The Star misses opportunity to educate the public

The Star carries an article of a young boy (14) who faints and goes into a coma.

IPOH: A Form Two student of SM Sultan Abdul Jalil Shah went into a coma, after complaining of a severe headache just moments before losing consciousness. Doctors at the Ipoh Hospital found blood clots in the brain and a fracture in the skull of 14-year-old Khambali Amat.

His father, Felda settler Amat Basiron, last saw his son last month when the boy left their Felda Changkat Lada home in Kampung Gajah to return to the boarding school in Seberang Perak, Parit. Amat, 61, said he received a call on Saturday morning telling him that his son was unwell.

“I got the call at 7am. When I rushed to the school, my son had already been admitted to Teluk Intan Hospital,” he said. Khambali was transferred the same day to Ipoh Hospital, where doctors found that he had head injuries. “When he left on Feb 27, he was well. I just can’t believe that he is now lying in hospital,” said the teary-eyed father.

Amat said that Khambali, who was the seventh child among nine siblings, was active in sports and had never complained of problems at school. “I was told by the school authorities that my son had complained of a severe headache moments before he fainted,” he said, adding that Khambali was rarely ill. “Now as he lies in bed, I can only whisper in his ear to stay strong and have faith in God.”

State deputy CID chief Supt Hud Abd Rahman said initial investigations showed that the boy had been found frothing at the mouth by a school staff. He added that police did not suspect foul play.

Quite clearly the Star spoke to the father (look for the sentences in quote marks) and the police but there's not a peep from the doctors who treated the boy.

Hopefully all doctors out there can read the symptoms and come up with something. The Star has not helped us in this since clearly the reporter was more interested to speak to the police and get a quote. Interestingly enough while the police suspect no foul play the Star put in police quotes anyway, if this was a medical case with no foul play then where are the medical quotes?

If the reporter wanted to inform the public he should have started by printing whether the boy fainted first prior to this incident. Fainting could potentially have caused a fractured skull. Or was there "assault". Who knows what goes on in these residential schools, but we "suspect no foul play" so that we "step on no feet"? More details of the right kind please.
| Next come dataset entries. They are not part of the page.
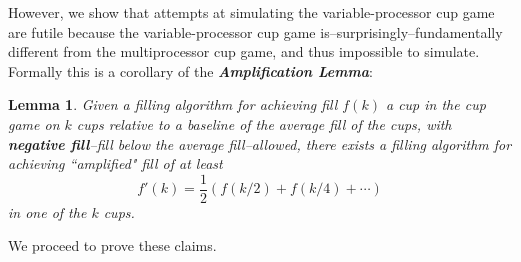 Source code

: \documentclass[twocolumn]{article}[11pt]
\newcommand{\defn}[1]{{\textit{\textbf{\boldmath #1}}}}
\newtheorem{lemma}{Lemma}
\begin{document}
However, we show that attempts at simulating the variable-processor cup game
are futile because the variable-processor cup game
is--surprisingly--fundamentally different from the multiprocessor cup game, and
thus impossible to simulate. Formally this is a corollary of the
\defn{Amplification Lemma}:

\begin{lemma}
  \label{lem:amplification}
  Given a filling algorithm for achieving fill $f(k)$ a cup in the cup game on
  $k$ cups relative to a baseline of the average fill of the cups, with
  \defn{negative fill}--fill below the average fill--allowed, there exists a
  filling algorithm for achieving ``amplified" fill of at least $$f'(k) =
  \frac{1}{2}(f(k/2) + f(k/4) + \cdots )$$ in one of the $k$ cups.
\end{lemma}

We proceed to prove these claims. 
\end{document}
Let's assume there's no foul play. Then we're in business of looking for cardiac arrhythmia (Ventricular fibrillation), that stopped the heart. This will explain the foaming at the mouth. These cardiac arryhthmia can be familial (e.g. Romano-Ward Syndrome and Jervell-Lang-Neilsen syndrome), and assymptomatic before hand (in Jervell and Lange Neilsen syndrome, you may have congenital deafness) and the first episode is also the last episode. The former syndrome are part of the Long QT syndrome.
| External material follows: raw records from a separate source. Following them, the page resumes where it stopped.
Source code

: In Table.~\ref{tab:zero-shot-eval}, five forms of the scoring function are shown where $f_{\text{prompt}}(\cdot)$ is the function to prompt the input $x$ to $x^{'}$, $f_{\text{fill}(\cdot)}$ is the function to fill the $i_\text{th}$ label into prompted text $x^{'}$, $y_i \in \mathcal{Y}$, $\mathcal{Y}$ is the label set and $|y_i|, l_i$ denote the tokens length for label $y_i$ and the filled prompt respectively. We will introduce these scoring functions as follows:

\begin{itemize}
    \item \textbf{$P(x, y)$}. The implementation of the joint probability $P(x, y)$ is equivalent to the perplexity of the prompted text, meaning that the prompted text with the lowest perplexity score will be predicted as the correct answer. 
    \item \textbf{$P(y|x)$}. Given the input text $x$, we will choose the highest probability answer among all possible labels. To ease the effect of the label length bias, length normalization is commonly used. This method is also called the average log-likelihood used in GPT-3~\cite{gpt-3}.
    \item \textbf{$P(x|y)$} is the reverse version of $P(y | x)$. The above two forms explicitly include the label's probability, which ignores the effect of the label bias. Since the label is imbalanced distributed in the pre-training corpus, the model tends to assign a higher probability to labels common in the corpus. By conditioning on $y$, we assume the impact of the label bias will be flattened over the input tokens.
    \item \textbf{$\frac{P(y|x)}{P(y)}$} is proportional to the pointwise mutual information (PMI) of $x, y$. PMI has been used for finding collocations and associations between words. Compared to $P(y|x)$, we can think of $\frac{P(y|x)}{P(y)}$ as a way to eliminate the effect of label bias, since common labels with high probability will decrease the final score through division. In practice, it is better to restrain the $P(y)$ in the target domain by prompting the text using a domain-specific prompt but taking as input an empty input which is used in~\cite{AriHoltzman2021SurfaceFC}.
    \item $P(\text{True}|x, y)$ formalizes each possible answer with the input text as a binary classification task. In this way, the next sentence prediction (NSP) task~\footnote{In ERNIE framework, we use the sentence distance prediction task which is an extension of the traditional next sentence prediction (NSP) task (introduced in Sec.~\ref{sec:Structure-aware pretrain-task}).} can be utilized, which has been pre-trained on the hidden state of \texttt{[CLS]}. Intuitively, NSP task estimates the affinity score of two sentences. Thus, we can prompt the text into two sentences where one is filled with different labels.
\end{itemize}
The other familial arrhythmia syndrome common in Asia, and Spain is Brugada syndrome. Remember about 2 or 3 years ago, there were reports of young Thais dying suddenly. Many of them were discovered dead in Singapore, with no suspicion of foul play? We suspect that they were the Asain variant of the Brugada syndrome.

However, re-reading the Star article it does mention that the boy complained of haedaches, then fainted, and was found with a fractured skull and also blood clot in the brain. The answer? Possibly he had a "berry aneurysm" in the brain that burst, resulting in the headache and blood clots in the brain.

In any case a responsible and informed press would have asked the family to go in for screening since all these conditions are familial in nature. Familial arrhythmias would probably mean there is brother waiting for this to happen.

As for an anuerysm we should also screen the family. Int his case there is a small association with long hands and feet, and increased flexibilty of his fingers . Associated hypertension may also be a factor.

Certainly, the police must exclude foul play but since they have already ruled out foul play it's time the press was more responsible in educating the public, starting with this already bereaved family, than in publishing sensational copy to sell more newspapers.